Saved data entries:
□ □ □ □ □

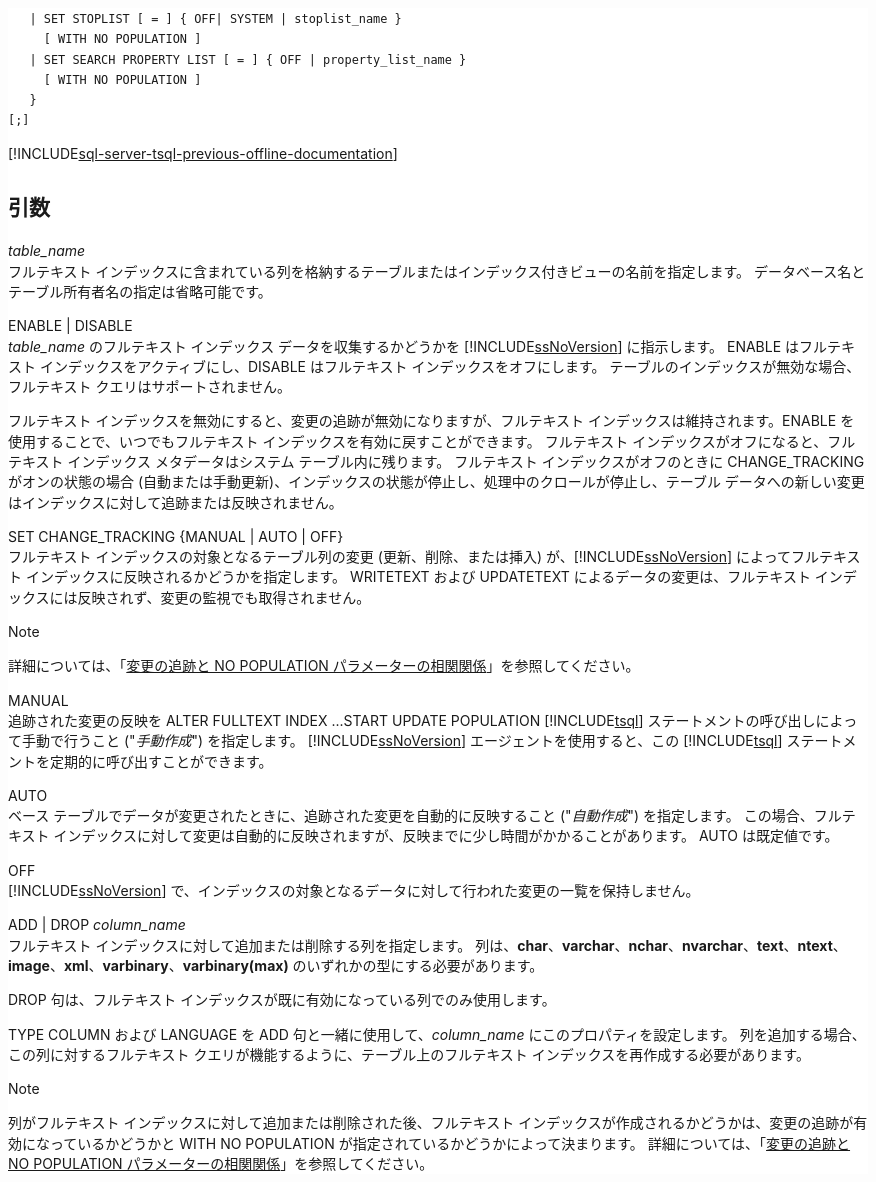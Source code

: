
 ```syntaxsql
   | SET STOPLIST [ = ] { OFF| SYSTEM | stoplist_name }  
     [ WITH NO POPULATION ]   
   | SET SEARCH PROPERTY LIST [ = ] { OFF | property_list_name }  
     [ WITH NO POPULATION ]   
   }  
[;]  
```  
  
[!INCLUDE[sql-server-tsql-previous-offline-documentation](../../includes/sql-server-tsql-previous-offline-documentation.md)]

## <a name="arguments"></a>引数
 *table_name*  
 フルテキスト インデックスに含まれている列を格納するテーブルまたはインデックス付きビューの名前を指定します。 データベース名とテーブル所有者名の指定は省略可能です。  
  
 ENABLE | DISABLE  
 *table_name* のフルテキスト インデックス データを収集するかどうかを [!INCLUDE[ssNoVersion](../../includes/ssnoversion-md.md)] に指示します。 ENABLE はフルテキスト インデックスをアクティブにし、DISABLE はフルテキスト インデックスをオフにします。 テーブルのインデックスが無効な場合、フルテキスト クエリはサポートされません。  
  
 フルテキスト インデックスを無効にすると、変更の追跡が無効になりますが、フルテキスト インデックスは維持されます。ENABLE を使用することで、いつでもフルテキスト インデックスを有効に戻すことができます。 フルテキスト インデックスがオフになると、フルテキスト インデックス メタデータはシステム テーブル内に残ります。 フルテキスト インデックスがオフのときに CHANGE_TRACKING がオンの状態の場合 (自動または手動更新)、インデックスの状態が停止し、処理中のクロールが停止し、テーブル データへの新しい変更はインデックスに対して追跡または反映されません。  
  
 SET CHANGE_TRACKING {MANUAL | AUTO | OFF}   
 フルテキスト インデックスの対象となるテーブル列の変更 (更新、削除、または挿入) が、[!INCLUDE[ssNoVersion](../../includes/ssnoversion-md.md)] によってフルテキスト インデックスに反映されるかどうかを指定します。 WRITETEXT および UPDATETEXT によるデータの変更は、フルテキスト インデックスには反映されず、変更の監視でも取得されません。  
  
> [!NOTE]  
>  詳細については、「[変更の追跡と NO POPULATION パラメーターの相関関係](#change-tracking-no-population)」を参照してください。
  
 MANUAL  
 追跡された変更の反映を ALTER FULLTEXT INDEX ...START UPDATE POPULATION [!INCLUDE[tsql](../../includes/tsql-md.md)] ステートメントの呼び出しによって手動で行うこと ("*手動作成*") を指定します。 [!INCLUDE[ssNoVersion](../../includes/ssnoversion-md.md)] エージェントを使用すると、この [!INCLUDE[tsql](../../includes/tsql-md.md)] ステートメントを定期的に呼び出すことができます。  
  
 AUTO  
 ベース テーブルでデータが変更されたときに、追跡された変更を自動的に反映すること ("*自動作成*") を指定します。 この場合、フルテキスト インデックスに対して変更は自動的に反映されますが、反映までに少し時間がかかることがあります。 AUTO は既定値です。  
  
 OFF  
 [!INCLUDE[ssNoVersion](../../includes/ssnoversion-md.md)] で、インデックスの対象となるデータに対して行われた変更の一覧を保持しません。  
  
 ADD | DROP *column_name*  
 フルテキスト インデックスに対して追加または削除する列を指定します。 列は、**char**、**varchar**、**nchar**、**nvarchar**、**text**、**ntext**、**image**、**xml**、**varbinary**、**varbinary(max)** のいずれかの型にする必要があります。  
  
 DROP 句は、フルテキスト インデックスが既に有効になっている列でのみ使用します。  
  
 TYPE COLUMN および LANGUAGE を ADD 句と一緒に使用して、*column_name* にこのプロパティを設定します。 列を追加する場合、この列に対するフルテキスト クエリが機能するように、テーブル上のフルテキスト インデックスを再作成する必要があります。  
  
> [!NOTE]  
>  列がフルテキスト インデックスに対して追加または削除された後、フルテキスト インデックスが作成されるかどうかは、変更の追跡が有効になっているかどうかと WITH NO POPULATION が指定されているかどうかによって決まります。 詳細については、「[変更の追跡と NO POPULATION パラメーターの相関関係](#change-tracking-no-population)」を参照してください。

□ □ □ □ □

◆ **Exercise objective**: I need the number of lines in the entries that include "DROP"; please give that number and nothing else.

◆ **Answer space**: 2